Doug Shipman is an American politician and civic leader who served as president of the Atlanta City Council from January 2022 to January 2026 after being elected in December 2021. Shipman previously held leadership positions in cultural and nonprofit organizations in Atlanta.

== Early life and education ==
Shipman grew up in the rural area of Bull Shoals, Arkansas. He moved to Atlanta to attend Emory University, where he graduated magna cum laude in 1995 with a bachelor’s degree in political science and economics. He later earned a Master of Theological Studies degree from the Harvard Divinity School and a Master of Public Policy degree from the Harvard Kennedy School.

== Career ==
From 2007 to 2015, Shipman was the founding CEO of the National Center for Civil and Human Rights. In this role, he oversaw the design, construction, and launch of the center.

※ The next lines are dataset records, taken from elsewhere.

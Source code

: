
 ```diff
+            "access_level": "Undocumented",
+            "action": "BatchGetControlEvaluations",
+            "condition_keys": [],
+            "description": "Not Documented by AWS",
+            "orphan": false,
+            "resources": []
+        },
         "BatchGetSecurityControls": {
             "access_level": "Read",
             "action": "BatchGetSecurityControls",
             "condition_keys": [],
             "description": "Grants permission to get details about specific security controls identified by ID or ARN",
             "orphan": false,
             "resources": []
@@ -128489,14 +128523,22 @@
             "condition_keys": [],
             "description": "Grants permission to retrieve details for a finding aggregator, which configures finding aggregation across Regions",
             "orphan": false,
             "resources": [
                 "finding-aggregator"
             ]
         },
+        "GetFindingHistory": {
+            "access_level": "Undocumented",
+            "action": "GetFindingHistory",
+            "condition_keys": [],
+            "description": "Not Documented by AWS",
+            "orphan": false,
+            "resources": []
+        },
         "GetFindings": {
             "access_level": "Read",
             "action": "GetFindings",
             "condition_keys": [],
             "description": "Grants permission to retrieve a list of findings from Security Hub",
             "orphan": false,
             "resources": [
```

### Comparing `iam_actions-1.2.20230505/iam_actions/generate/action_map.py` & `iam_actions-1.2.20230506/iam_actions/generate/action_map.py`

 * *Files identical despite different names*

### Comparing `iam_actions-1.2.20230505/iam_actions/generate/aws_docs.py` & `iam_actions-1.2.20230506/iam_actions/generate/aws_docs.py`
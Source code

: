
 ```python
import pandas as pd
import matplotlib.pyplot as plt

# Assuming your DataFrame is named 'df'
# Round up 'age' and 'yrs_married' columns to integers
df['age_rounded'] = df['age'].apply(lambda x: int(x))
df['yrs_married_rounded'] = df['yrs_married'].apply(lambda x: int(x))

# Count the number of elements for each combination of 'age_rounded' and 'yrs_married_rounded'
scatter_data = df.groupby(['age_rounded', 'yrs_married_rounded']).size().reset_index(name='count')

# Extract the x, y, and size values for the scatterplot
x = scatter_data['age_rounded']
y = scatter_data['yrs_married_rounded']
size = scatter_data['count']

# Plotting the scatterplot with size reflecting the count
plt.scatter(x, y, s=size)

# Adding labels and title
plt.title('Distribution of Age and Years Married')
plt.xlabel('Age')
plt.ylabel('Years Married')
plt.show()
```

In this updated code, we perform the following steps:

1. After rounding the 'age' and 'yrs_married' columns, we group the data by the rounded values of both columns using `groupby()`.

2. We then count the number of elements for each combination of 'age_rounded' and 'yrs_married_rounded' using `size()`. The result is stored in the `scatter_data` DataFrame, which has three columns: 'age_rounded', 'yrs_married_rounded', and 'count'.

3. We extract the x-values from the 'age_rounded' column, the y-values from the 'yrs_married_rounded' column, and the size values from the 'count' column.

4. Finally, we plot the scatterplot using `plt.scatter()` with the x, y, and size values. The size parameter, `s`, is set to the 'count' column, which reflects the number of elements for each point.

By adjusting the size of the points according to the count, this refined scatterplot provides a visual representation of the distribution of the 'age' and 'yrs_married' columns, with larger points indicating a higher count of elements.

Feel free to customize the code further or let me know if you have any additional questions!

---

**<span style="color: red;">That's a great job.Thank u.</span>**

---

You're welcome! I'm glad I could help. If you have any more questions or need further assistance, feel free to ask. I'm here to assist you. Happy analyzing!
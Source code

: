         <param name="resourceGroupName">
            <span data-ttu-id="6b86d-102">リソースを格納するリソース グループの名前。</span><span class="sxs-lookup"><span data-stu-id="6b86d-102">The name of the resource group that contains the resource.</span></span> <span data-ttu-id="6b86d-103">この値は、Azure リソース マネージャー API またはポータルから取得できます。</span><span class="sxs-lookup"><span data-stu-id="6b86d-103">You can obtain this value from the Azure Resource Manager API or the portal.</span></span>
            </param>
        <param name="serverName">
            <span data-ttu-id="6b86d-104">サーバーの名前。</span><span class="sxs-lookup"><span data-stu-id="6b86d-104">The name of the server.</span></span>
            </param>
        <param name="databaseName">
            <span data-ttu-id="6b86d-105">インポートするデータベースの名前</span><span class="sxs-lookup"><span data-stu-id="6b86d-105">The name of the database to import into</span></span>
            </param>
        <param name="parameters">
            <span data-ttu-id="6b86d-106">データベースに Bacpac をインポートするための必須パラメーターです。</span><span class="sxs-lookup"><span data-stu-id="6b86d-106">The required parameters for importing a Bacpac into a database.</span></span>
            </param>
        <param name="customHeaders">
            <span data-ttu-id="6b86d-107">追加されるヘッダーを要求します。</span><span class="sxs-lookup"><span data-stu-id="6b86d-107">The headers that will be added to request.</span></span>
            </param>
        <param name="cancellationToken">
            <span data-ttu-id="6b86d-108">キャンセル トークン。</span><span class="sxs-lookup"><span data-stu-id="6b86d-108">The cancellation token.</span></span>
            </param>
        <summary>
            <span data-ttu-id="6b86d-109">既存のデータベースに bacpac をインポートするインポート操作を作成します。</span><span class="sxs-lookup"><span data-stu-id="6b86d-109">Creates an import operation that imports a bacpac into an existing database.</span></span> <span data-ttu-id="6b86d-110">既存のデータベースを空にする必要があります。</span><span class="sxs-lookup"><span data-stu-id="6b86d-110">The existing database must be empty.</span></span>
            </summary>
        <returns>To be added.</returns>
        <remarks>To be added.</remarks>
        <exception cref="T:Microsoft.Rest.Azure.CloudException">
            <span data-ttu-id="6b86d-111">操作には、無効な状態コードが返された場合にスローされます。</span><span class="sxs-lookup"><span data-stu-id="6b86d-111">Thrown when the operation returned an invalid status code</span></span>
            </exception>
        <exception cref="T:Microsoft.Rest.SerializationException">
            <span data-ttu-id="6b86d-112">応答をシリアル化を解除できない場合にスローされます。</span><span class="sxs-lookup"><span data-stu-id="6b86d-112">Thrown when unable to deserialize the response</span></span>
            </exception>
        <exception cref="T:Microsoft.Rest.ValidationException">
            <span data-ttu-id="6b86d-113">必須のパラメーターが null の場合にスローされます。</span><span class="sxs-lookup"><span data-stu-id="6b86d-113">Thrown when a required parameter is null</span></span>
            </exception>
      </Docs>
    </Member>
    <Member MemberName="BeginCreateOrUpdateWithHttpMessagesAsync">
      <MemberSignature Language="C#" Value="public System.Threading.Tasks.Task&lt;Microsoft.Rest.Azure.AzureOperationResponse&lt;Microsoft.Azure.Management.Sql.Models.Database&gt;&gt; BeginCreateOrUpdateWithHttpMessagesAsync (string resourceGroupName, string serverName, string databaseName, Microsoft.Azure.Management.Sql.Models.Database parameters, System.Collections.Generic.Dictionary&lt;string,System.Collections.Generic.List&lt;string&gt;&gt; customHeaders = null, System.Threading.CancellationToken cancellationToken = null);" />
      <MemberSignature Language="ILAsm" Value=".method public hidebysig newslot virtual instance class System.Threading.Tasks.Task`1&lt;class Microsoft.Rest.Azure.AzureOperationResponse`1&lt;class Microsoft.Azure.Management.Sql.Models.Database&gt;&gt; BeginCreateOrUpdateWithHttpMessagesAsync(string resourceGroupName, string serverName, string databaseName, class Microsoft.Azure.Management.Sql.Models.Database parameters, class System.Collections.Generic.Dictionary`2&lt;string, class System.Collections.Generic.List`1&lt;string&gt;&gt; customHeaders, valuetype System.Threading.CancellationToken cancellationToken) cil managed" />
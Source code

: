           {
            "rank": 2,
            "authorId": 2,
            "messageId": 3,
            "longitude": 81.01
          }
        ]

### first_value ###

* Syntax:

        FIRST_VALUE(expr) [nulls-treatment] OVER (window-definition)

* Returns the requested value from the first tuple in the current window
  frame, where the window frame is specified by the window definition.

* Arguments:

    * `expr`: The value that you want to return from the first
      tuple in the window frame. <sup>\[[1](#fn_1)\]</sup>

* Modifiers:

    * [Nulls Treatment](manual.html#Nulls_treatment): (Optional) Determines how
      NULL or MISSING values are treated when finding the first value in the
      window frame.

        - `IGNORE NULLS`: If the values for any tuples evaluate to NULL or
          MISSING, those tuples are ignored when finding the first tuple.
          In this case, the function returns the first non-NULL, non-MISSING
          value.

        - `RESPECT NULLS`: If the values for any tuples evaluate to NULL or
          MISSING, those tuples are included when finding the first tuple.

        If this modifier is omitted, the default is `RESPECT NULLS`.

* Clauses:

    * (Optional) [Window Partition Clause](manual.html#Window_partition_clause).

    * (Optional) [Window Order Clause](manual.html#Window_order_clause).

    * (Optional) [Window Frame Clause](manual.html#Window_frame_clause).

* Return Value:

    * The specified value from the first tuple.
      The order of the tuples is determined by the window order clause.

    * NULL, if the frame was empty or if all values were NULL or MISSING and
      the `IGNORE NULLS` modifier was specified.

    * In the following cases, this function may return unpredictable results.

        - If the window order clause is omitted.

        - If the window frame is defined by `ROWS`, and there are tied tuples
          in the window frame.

Shipman served as CEO of BCG BrightHouse Consulting from 2015 to 2017. He was the president and CEO of the Woodruff Arts Center from 2017 to 2020.

=== Council ===
In December 2021, Shipman was elected president of the Atlanta City Council, taking office in January 2022. In August 2024 Shipman and other elected officials urged MARTA and the city of Atlanta to move forward with rail on the Atlanta Beltline. Shipman announced in February 2025 that he would not seek a second term in the November 2025 election due to family medical issues.

Shipman currently serves on the board of trustees for The Carter Center and as a board member for the Atlanta International School. He previously held board positions with the Metro Atlanta Chamber of Commerce, Midtown Alliance, and the Atlanta Convention and Visitors Bureau.

== Personal life ==
Shipman is married to Bijal Shah, an associate professor in the Department of Emergency Medicine at Emory University School of Medicine and an ER physician at Grady Memorial Hospital. They have two daughters. He is an avid runner and is on the Atlanta Track Club board of directors.